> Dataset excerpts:
[Start of section]

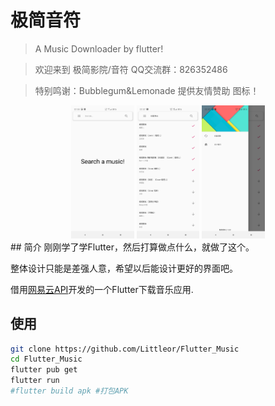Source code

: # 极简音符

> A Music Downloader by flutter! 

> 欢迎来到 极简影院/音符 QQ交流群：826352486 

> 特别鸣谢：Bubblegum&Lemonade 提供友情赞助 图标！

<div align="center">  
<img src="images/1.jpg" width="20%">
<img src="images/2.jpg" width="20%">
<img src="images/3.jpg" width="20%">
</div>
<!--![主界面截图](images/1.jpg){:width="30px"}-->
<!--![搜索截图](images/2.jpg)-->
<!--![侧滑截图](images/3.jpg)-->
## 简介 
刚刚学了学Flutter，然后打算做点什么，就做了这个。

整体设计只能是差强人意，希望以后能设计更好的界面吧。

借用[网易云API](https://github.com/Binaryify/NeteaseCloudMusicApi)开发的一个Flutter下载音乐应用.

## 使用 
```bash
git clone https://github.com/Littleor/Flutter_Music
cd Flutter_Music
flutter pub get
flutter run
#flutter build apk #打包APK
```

[End of section]
[Start of section]

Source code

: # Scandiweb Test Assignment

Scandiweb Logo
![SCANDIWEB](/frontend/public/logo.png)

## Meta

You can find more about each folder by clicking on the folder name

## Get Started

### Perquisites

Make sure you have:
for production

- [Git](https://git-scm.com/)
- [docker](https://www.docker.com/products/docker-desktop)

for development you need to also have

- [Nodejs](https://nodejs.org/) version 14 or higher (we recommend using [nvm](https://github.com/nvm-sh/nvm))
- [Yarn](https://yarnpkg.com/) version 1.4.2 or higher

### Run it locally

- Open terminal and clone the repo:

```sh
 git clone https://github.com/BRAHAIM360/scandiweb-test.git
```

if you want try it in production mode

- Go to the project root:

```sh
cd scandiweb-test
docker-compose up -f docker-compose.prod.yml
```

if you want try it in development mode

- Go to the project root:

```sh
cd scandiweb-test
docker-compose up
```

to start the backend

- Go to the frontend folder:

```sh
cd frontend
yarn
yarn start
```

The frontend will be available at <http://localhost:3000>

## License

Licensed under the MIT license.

[End of section]
[Start of section]

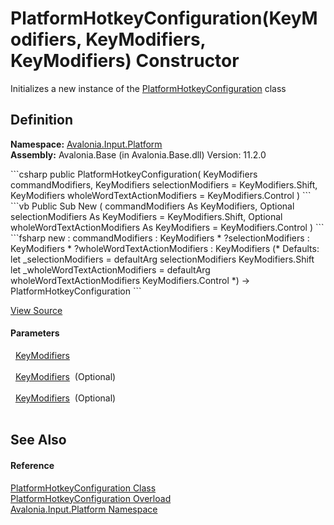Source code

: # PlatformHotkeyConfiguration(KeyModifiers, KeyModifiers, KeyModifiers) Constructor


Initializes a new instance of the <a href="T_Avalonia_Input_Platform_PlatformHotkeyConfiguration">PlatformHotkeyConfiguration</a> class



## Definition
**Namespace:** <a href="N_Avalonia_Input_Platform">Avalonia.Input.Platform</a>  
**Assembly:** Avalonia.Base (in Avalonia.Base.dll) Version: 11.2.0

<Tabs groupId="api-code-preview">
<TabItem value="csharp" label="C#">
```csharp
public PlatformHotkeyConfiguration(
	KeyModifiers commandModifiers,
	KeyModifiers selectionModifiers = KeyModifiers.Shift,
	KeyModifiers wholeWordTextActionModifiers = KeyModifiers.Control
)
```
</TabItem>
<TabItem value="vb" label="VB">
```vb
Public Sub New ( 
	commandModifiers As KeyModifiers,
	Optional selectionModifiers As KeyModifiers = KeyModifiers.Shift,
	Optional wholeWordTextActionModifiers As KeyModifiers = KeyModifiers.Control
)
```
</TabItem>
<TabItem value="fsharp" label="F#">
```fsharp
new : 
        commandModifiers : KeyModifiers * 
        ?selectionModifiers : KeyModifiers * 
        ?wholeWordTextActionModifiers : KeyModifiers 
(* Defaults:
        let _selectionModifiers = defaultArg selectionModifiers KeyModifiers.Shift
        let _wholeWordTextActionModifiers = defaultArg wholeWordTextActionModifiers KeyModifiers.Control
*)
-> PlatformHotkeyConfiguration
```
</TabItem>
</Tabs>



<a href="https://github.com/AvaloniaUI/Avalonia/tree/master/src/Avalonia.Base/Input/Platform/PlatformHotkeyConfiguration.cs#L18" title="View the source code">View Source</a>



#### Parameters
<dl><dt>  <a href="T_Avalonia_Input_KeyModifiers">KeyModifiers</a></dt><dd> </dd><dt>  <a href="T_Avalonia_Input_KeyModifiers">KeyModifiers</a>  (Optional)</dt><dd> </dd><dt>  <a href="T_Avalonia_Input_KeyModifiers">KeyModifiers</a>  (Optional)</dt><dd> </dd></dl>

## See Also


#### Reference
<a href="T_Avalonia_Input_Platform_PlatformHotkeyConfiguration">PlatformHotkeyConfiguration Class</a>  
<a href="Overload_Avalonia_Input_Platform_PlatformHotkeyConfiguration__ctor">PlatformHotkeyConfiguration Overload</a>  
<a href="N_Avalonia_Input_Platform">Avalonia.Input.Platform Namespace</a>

[End of section]

Where in the records does the string "clone" appear? Copy every line that has it.

> EXPECTED OUTPUT:
git clone https://github.com/Littleor/Flutter_Music
- Open terminal and clone the repo:
 git clone https://github.com/BRAHAIM360/scandiweb-test.git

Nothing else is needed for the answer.